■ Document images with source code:
----

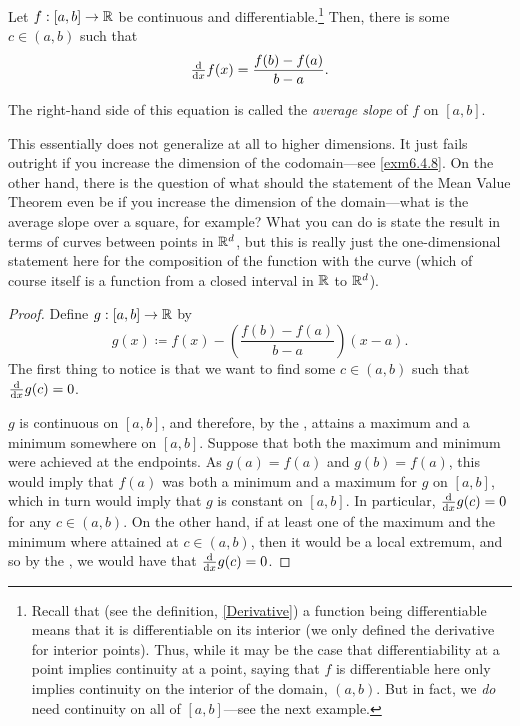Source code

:\begin{thm}\label{MeanValueTheorem}
Let $f:[a,b]\rightarrow \mathbb{R}$ be continuous and differentiable.\footnote{Recall that (see the definition, \cref{Derivative}) a function being differentiable means that it is differentiable on its interior (we only defined the derivative for interior points).  Thus, while it may be the case that differentiability at a point implies continuity at a point, saying that $f$ is differentiable here only implies continuity on the interior of the domain, $(a,b)$.  But in fact, we \emph{do} need continuity on all of $[a,b]$---see the next example.}  Then, there is some $c\in (a,b)$ such that
\begin{equation}
\tfrac{\mathop{}\!\mathrm{d}}{\mathop{}\!\mathrm{d} x}f(x)=\frac{f(b)-f(a)}{b-a}.
\end{equation}
\begin{rmk}
The right-hand side of this equation is called the \emph{average slope} of $f$ on $[a,b]$.
\end{rmk}
\begin{rmk}
This essentially does not generalize at all to higher dimensions.  It just fails outright if you increase the dimension of the codomain---see \cref{exm6.4.8}.  On the other hand, there is the question of what should the statement of the Mean Value Theorem even be if you increase the dimension of the domain---what is the average slope over a square, for example?  What you can do is state the result in terms of curves between points in $\mathbb{R} ^d$, but this is really just the one-dimensional statement here for the composition of the function with the curve (which of course itself is a function from a closed interval in $\mathbb{R}$ to $\mathbb{R} ^d$).
\end{rmk}
\begin{proof}
Define $g:[a,b]\rightarrow \mathbb{R}$ by
\begin{equation}
g(x)\coloneqq f(x)-\left( \frac{f(b)-f(a)}{b-a}\right) (x-a).
\end{equation}
The first thing to notice is that we want to find some $c\in (a,b)$ such that $\frac{\mathop{}\!\mathrm{d}}{\mathop{}\!\mathrm{d} x}g(c)=0$.

$g$ is continuous on $[a,b]$, and therefore, by the , attains a maximum and a minimum somewhere on $[a,b]$.  Suppose that both the maximum and minimum were achieved at the endpoints.  As $g(a)=f(a)$ and $g(b)=f(a)$, this would imply that $f(a)$ was both a minimum and a maximum for $g$ on $[a,b]$, which in turn would imply that $g$ is constant on $[a,b]$.  In particular, $\frac{\mathop{}\!\mathrm{d}}{\mathop{}\!\mathrm{d} x}g(c)=0$ for any $c\in (a,b)$.  On the other hand, if at least one of the maximum and the minimum where attained at $c\in (a,b)$, then it would be a local extremum, and so by the , we would have that $\frac{\mathop{}\!\mathrm{d}}{\mathop{}\!\mathrm{d} x}g(c)=0$.
\end{proof}
\end{thm}

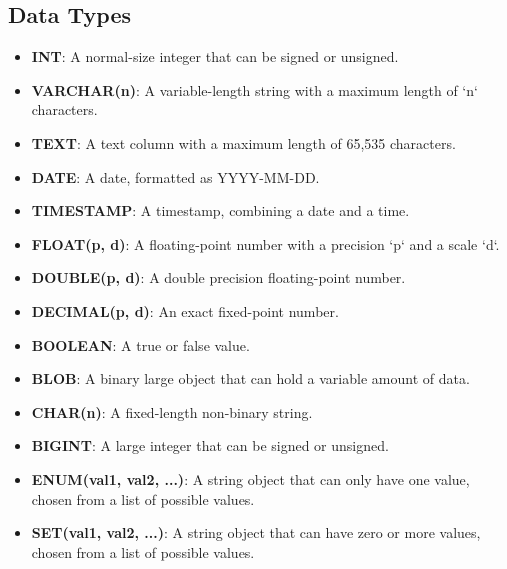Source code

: \vspace{-0.3cm}
\subsection*{Data Types}
\vspace{-0.1cm}

\begin{itemize}[noitemsep,leftmargin=*]
\leftskip-\dimexpr\leftmargin %
    \item[]{\textbf{INT}: A normal-size integer that can be signed or unsigned.}
    \item[]{\textbf{VARCHAR(n)}: A variable-length string with a maximum length of `n` characters.}
    \item[]{\textbf{TEXT}: A text column with a maximum length of 65,535 characters.}
    \item[]{\textbf{DATE}: A date, formatted as YYYY-MM-DD.}
    \item[]{\textbf{TIMESTAMP}: A timestamp, combining a date and a time.}
    \item[]{\textbf{FLOAT(p, d)}: A floating-point number with a precision `p` and a scale `d`.}
    \item[]{\textbf{DOUBLE(p, d)}: A double precision floating-point number.}
    \item[]{\textbf{DECIMAL(p, d)}: An exact fixed-point number.}
    \item[]{\textbf{BOOLEAN}: A true or false value.}
    \item[]{\textbf{BLOB}: A binary large object that can hold a variable amount of data.}
    \item[]{\textbf{CHAR(n)}: A fixed-length non-binary string.}
    \item[]{\textbf{BIGINT}: A large integer that can be signed or unsigned.}
    \item[]{\textbf{ENUM(val1, val2, ...)}: A string object that can only have one value, chosen from a list of possible values.}
    \item[]{\textbf{SET(val1, val2, ...)}: A string object that can have zero or more values, chosen from a list of possible values.}
\end{itemize}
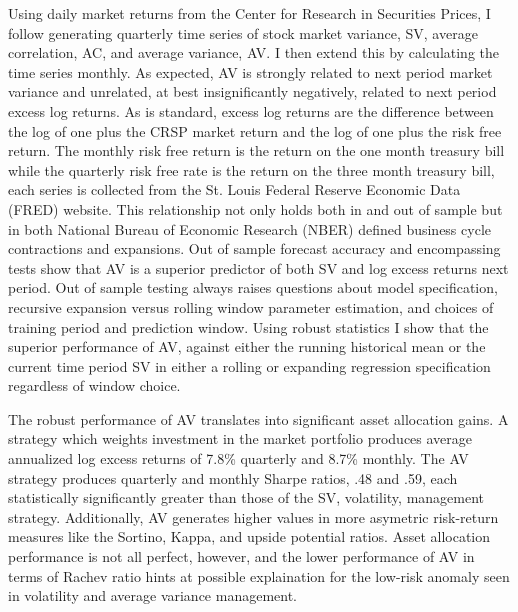 Using daily market returns from the Center for Research in Securities Prices, I follow \citet{pollet_average_2010} generating quarterly time series of stock market variance, SV, average correlation, AC, and average variance, AV. I then extend this by calculating the time series monthly. As expected, AV is strongly related to next period market variance and unrelated, at best insignificantly negatively, related to next period excess log returns. As is standard, excess log returns are the difference between the log of one plus the CRSP market return and the log of one plus the risk free return. The monthly risk free return is the return on the one month treasury bill while the quarterly risk free rate is the return on the three month treasury bill, each series is collected from the St. Louis Federal Reserve Economic Data (FRED) website. This relationship not only holds both in and out of sample but in both National Bureau of Economic Research (NBER) defined business cycle contractions and expansions. Out of sample forecast accuracy and encompassing tests show that AV is a superior predictor of both SV and log excess returns next period. Out of sample testing always raises questions about model specification, recursive expansion versus rolling window parameter estimation, and choices of training period and prediction window. Using \citet{rossi_out--sample_2012} robust statistics I show that the superior performance of AV, against either the running historical mean or the current time period SV in either a rolling or expanding regression specification regardless of window choice. 

The robust performance of AV translates into significant asset allocation gains. A strategy which weights investment in the market portfolio produces average annualized log excess returns of 7.8\% quarterly and 8.7\% monthly. The AV strategy produces quarterly and monthly Sharpe ratios, .48 and .59, each statistically significantly greater than those of the SV, volatility, management strategy. Additionally, AV generates higher values in more asymetric risk-return measures like the Sortino, Kappa, and upside potential ratios. Asset allocation performance is not all perfect, however, and the lower performance of AV in terms of Rachev ratio hints at possible explaination for the low-risk anomaly seen in volatility and average variance management.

----

■ ACTIVITY:
Write out all the records again, exactly, minus any pictures.

■ RESULT:
Source code

:\begin{thm}\label{MeanValueTheorem}
Let $f:[a,b]\rightarrow \mathbb{R}$ be continuous and differentiable.\footnote{Recall that (see the definition, \cref{Derivative}) a function being differentiable means that it is differentiable on its interior (we only defined the derivative for interior points).  Thus, while it may be the case that differentiability at a point implies continuity at a point, saying that $f$ is differentiable here only implies continuity on the interior of the domain, $(a,b)$.  But in fact, we \emph{do} need continuity on all of $[a,b]$---see the next example.}  Then, there is some $c\in (a,b)$ such that
\begin{equation}
\tfrac{\mathop{}\!\mathrm{d}}{\mathop{}\!\mathrm{d} x}f(x)=\frac{f(b)-f(a)}{b-a}.
\end{equation}
\begin{rmk}
The right-hand side of this equation is called the \emph{average slope} of $f$ on $[a,b]$.
\end{rmk}
\begin{rmk}
This essentially does not generalize at all to higher dimensions.  It just fails outright if you increase the dimension of the codomain---see \cref{exm6.4.8}.  On the other hand, there is the question of what should the statement of the Mean Value Theorem even be if you increase the dimension of the domain---what is the average slope over a square, for example?  What you can do is state the result in terms of curves between points in $\mathbb{R} ^d$, but this is really just the one-dimensional statement here for the composition of the function with the curve (which of course itself is a function from a closed interval in $\mathbb{R}$ to $\mathbb{R} ^d$).
\end{rmk}
\begin{proof}
Define $g:[a,b]\rightarrow \mathbb{R}$ by
\begin{equation}
g(x)\coloneqq f(x)-\left( \frac{f(b)-f(a)}{b-a}\right) (x-a).
\end{equation}
The first thing to notice is that we want to find some $c\in (a,b)$ such that $\frac{\mathop{}\!\mathrm{d}}{\mathop{}\!\mathrm{d} x}g(c)=0$.

$g$ is continuous on $[a,b]$, and therefore, by the , attains a maximum and a minimum somewhere on $[a,b]$.  Suppose that both the maximum and minimum were achieved at the endpoints.  As $g(a)=f(a)$ and $g(b)=f(a)$, this would imply that $f(a)$ was both a minimum and a maximum for $g$ on $[a,b]$, which in turn would imply that $g$ is constant on $[a,b]$.  In particular, $\frac{\mathop{}\!\mathrm{d}}{\mathop{}\!\mathrm{d} x}g(c)=0$ for any $c\in (a,b)$.  On the other hand, if at least one of the maximum and the minimum where attained at $c\in (a,b)$, then it would be a local extremum, and so by the , we would have that $\frac{\mathop{}\!\mathrm{d}}{\mathop{}\!\mathrm{d} x}g(c)=0$.
\end{proof}
\end{thm}

Source code

: \vspace{-0.3cm}
\subsection*{Data Types}
\vspace{-0.1cm}

\begin{itemize}[noitemsep,leftmargin=*]
\leftskip-\dimexpr\leftmargin %
    \item[]{\textbf{INT}: A normal-size integer that can be signed or unsigned.}
    \item[]{\textbf{VARCHAR(n)}: A variable-length string with a maximum length of `n` characters.}
    \item[]{\textbf{TEXT}: A text column with a maximum length of 65,535 characters.}
    \item[]{\textbf{DATE}: A date, formatted as YYYY-MM-DD.}
    \item[]{\textbf{TIMESTAMP}: A timestamp, combining a date and a time.}
    \item[]{\textbf{FLOAT(p, d)}: A floating-point number with a precision `p` and a scale `d`.}
    \item[]{\textbf{DOUBLE(p, d)}: A double precision floating-point number.}
    \item[]{\textbf{DECIMAL(p, d)}: An exact fixed-point number.}
    \item[]{\textbf{BOOLEAN}: A true or false value.}
    \item[]{\textbf{BLOB}: A binary large object that can hold a variable amount of data.}
    \item[]{\textbf{CHAR(n)}: A fixed-length non-binary string.}
    \item[]{\textbf{BIGINT}: A large integer that can be signed or unsigned.}
    \item[]{\textbf{ENUM(val1, val2, ...)}: A string object that can only have one value, chosen from a list of possible values.}
    \item[]{\textbf{SET(val1, val2, ...)}: A string object that can have zero or more values, chosen from a list of possible values.}
\end{itemize}
 Using daily market returns from the Center for Research in Securities Prices, I follow \citet{pollet_average_2010} generating quarterly time series of stock market variance, SV, average correlation, AC, and average variance, AV. I then extend this by calculating the time series monthly. As expected, AV is strongly related to next period market variance and unrelated, at best insignificantly negatively, related to next period excess log returns. As is standard, excess log returns are the difference between the log of one plus the CRSP market return and the log of one plus the risk free return. The monthly risk free return is the return on the one month treasury bill while the quarterly risk free rate is the return on the three month treasury bill, each series is collected from the St. Louis Federal Reserve Economic Data (FRED) website. This relationship not only holds both in and out of sample but in both National Bureau of Economic Research (NBER) defined business cycle contractions and expansions. Out of sample forecast accuracy and encompassing tests show that AV is a superior predictor of both SV and log excess returns next period. Out of sample testing always raises questions about model specification, recursive expansion versus rolling window parameter estimation, and choices of training period and prediction window. Using \citet{rossi_out--sample_2012} robust statistics I show that the superior performance of AV, against either the running historical mean or the current time period SV in either a rolling or expanding regression specification regardless of window choice. 

The robust performance of AV translates into significant asset allocation gains. A strategy which weights investment in the market portfolio produces average annualized log excess returns of 7.8\% quarterly and 8.7\% monthly. The AV strategy produces quarterly and monthly Sharpe ratios, .48 and .59, each statistically significantly greater than those of the SV, volatility, management strategy. Additionally, AV generates higher values in more asymetric risk-return measures like the Sortino, Kappa, and upside potential ratios. Asset allocation performance is not all perfect, however, and the lower performance of AV in terms of Rachev ratio hints at possible explaination for the low-risk anomaly seen in volatility and average variance management.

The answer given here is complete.